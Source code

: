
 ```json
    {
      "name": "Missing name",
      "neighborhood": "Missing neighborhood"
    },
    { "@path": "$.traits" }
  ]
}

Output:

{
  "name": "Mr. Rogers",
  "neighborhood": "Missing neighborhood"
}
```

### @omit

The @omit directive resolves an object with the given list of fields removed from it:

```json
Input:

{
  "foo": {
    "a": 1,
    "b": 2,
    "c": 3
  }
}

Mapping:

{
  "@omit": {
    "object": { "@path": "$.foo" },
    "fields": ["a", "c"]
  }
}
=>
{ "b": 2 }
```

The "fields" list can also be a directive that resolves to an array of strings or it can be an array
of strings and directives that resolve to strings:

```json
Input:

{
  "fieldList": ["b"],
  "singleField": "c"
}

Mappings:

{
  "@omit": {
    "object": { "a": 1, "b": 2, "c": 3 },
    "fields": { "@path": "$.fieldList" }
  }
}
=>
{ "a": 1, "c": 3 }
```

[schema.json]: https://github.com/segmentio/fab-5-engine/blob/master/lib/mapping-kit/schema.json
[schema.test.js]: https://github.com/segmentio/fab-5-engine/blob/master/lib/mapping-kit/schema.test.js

++++++++++++++++++++

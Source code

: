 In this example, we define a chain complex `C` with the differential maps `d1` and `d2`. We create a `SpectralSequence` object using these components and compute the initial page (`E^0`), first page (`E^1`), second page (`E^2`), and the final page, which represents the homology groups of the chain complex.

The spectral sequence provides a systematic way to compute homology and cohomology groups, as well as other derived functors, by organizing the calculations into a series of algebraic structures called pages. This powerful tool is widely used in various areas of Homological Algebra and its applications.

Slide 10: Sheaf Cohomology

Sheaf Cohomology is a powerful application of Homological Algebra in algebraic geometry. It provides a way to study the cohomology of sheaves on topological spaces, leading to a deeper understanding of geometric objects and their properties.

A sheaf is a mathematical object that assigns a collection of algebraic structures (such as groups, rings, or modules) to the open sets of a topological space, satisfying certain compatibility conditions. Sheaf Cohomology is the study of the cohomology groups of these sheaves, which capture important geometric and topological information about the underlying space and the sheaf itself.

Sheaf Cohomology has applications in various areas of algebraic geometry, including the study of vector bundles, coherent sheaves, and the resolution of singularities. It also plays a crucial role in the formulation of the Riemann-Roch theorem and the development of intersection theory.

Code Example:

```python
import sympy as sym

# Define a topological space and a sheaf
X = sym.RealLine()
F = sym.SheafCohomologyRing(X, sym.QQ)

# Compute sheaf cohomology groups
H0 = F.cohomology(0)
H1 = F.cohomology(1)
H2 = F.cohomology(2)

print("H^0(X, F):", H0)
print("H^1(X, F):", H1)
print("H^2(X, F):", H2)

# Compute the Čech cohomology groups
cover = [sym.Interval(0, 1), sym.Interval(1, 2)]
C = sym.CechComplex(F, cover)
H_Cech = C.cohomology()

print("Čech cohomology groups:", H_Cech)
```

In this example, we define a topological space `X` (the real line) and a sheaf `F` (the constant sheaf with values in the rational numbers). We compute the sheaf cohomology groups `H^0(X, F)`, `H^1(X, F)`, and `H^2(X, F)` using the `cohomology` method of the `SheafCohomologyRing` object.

++++++++++++++++++++

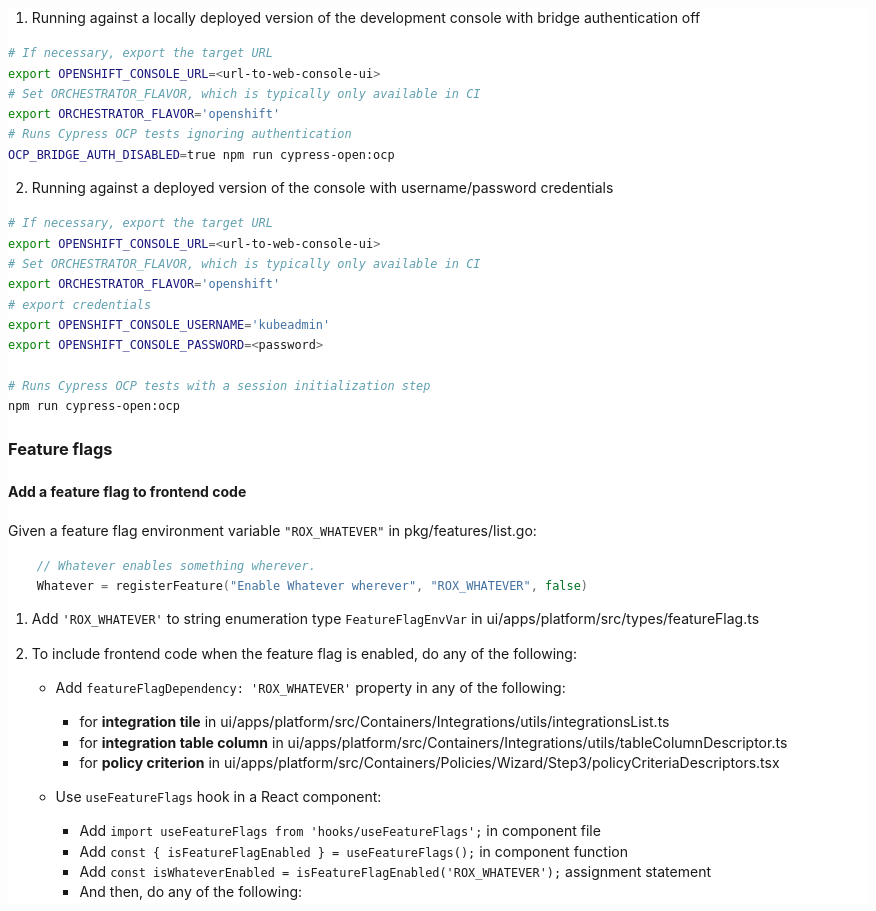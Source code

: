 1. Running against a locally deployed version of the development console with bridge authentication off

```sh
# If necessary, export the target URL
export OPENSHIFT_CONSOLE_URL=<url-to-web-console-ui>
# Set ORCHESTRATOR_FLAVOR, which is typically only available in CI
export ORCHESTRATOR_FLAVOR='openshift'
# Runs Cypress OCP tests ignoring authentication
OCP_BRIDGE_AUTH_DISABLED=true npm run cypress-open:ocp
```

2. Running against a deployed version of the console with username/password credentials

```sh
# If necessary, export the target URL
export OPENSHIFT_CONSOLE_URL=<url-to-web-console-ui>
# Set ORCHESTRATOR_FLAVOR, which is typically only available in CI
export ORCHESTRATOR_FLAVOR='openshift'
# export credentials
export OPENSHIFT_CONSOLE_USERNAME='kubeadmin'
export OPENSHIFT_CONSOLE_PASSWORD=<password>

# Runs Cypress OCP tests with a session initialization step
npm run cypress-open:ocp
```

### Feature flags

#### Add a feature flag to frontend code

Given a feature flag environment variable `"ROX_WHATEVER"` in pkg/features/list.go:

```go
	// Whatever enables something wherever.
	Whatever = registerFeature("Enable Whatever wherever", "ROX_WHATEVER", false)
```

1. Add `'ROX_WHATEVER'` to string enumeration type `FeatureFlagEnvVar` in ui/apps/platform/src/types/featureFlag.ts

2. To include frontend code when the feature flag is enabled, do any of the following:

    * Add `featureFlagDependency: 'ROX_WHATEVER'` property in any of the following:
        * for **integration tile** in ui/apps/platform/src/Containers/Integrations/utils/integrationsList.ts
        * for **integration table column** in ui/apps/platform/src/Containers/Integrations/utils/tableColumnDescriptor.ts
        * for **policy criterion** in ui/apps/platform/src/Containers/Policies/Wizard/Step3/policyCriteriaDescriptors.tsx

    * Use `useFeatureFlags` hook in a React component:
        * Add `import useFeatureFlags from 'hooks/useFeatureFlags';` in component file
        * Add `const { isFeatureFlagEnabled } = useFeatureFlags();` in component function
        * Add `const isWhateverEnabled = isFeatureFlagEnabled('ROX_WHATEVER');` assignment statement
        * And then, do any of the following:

++++++++++++++++++++

» Task brief
Lines containing the word "schema" are to be pulled from the records and copied.

» Exercise answer
[schema.json]: https://github.com/segmentio/fab-5-engine/blob/master/lib/mapping-kit/schema.json
[schema.test.js]: https://github.com/segmentio/fab-5-engine/blob/master/lib/mapping-kit/schema.test.js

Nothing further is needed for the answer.